The task: Exactly retype the opening line of the entries and every line after it, ending with the line that contains "font-family: AlinmaTheSans-Plain;". Skip all pictures.

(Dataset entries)

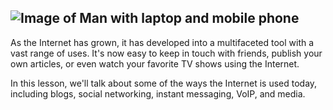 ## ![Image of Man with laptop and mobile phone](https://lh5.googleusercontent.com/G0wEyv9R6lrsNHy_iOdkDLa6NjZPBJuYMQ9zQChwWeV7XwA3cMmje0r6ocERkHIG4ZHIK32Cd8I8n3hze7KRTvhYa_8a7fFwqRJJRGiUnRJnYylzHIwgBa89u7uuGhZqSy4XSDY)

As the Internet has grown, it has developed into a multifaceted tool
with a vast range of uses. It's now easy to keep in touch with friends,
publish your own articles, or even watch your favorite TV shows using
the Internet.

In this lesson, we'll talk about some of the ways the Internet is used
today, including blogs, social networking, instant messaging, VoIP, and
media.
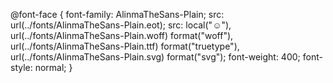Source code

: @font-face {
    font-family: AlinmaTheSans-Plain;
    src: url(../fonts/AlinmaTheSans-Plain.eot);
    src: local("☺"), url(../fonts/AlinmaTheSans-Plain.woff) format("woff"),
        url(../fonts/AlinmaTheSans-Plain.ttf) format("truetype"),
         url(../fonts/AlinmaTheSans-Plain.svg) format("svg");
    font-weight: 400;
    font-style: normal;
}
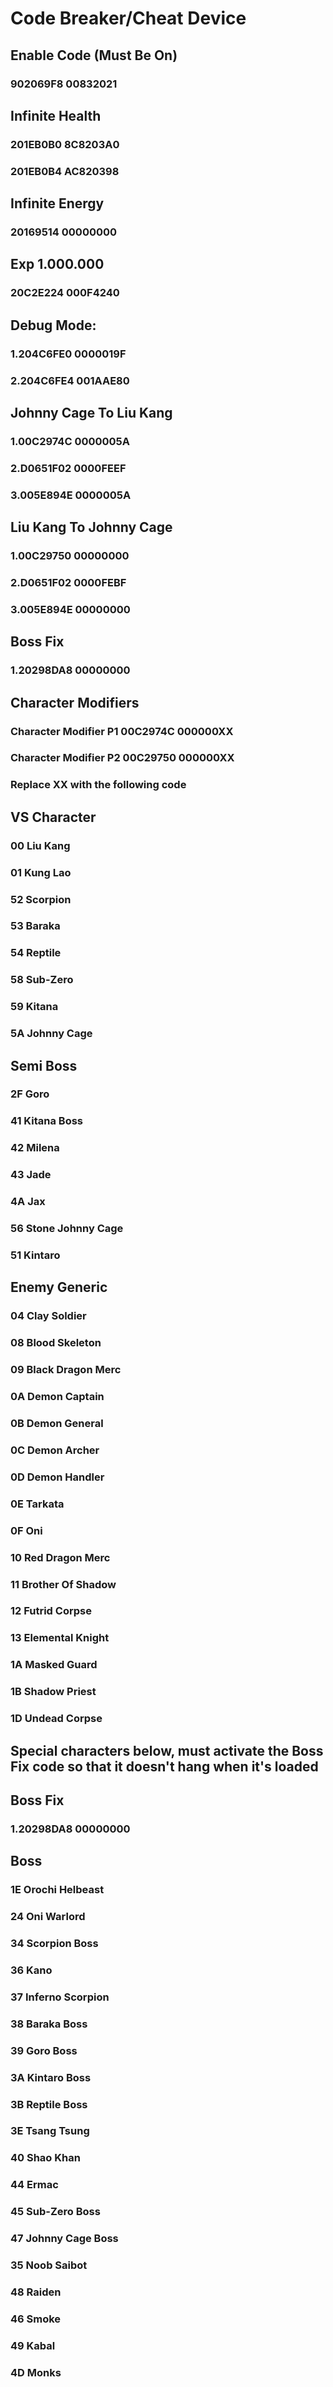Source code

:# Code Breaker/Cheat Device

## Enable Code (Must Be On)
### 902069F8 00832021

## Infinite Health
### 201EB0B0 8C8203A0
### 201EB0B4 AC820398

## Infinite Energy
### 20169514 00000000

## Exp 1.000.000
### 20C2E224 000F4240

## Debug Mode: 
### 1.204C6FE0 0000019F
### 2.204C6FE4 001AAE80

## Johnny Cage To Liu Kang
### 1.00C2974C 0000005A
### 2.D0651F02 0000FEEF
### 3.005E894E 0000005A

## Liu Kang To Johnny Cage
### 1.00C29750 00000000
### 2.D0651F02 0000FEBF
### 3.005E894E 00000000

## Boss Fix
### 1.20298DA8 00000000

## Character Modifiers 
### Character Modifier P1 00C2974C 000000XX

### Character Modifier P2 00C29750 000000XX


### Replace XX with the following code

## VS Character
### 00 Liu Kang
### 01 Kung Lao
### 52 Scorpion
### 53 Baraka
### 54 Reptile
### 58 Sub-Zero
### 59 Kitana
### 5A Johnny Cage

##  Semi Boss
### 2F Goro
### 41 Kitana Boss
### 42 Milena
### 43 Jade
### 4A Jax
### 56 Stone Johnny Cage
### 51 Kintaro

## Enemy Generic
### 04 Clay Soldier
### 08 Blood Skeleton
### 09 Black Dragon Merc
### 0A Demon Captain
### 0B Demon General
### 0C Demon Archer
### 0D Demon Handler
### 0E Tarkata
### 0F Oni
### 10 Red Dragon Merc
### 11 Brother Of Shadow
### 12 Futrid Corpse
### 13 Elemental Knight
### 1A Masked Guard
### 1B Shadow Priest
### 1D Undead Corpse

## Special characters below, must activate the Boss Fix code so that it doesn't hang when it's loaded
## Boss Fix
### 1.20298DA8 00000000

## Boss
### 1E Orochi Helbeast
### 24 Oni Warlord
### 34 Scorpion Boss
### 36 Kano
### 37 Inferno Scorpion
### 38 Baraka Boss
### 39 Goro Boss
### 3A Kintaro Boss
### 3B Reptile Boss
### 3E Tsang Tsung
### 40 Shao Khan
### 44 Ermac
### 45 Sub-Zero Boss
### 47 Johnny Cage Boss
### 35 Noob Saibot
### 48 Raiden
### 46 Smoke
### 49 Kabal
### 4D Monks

Response area:
 ## ![Image of Man with laptop and mobile phone](https://lh5.googleusercontent.com/G0wEyv9R6lrsNHy_iOdkDLa6NjZPBJuYMQ9zQChwWeV7XwA3cMmje0r6ocERkHIG4ZHIK32Cd8I8n3hze7KRTvhYa_8a7fFwqRJJRGiUnRJnYylzHIwgBa89u7uuGhZqSy4XSDY)

As the Internet has grown, it has developed into a multifaceted tool
with a vast range of uses. It's now easy to keep in touch with friends,
publish your own articles, or even watch your favorite TV shows using
the Internet.

In this lesson, we'll talk about some of the ways the Internet is used
today, including blogs, social networking, instant messaging, VoIP, and
media.
Source code

: @font-face {
    font-family: AlinmaTheSans-Plain;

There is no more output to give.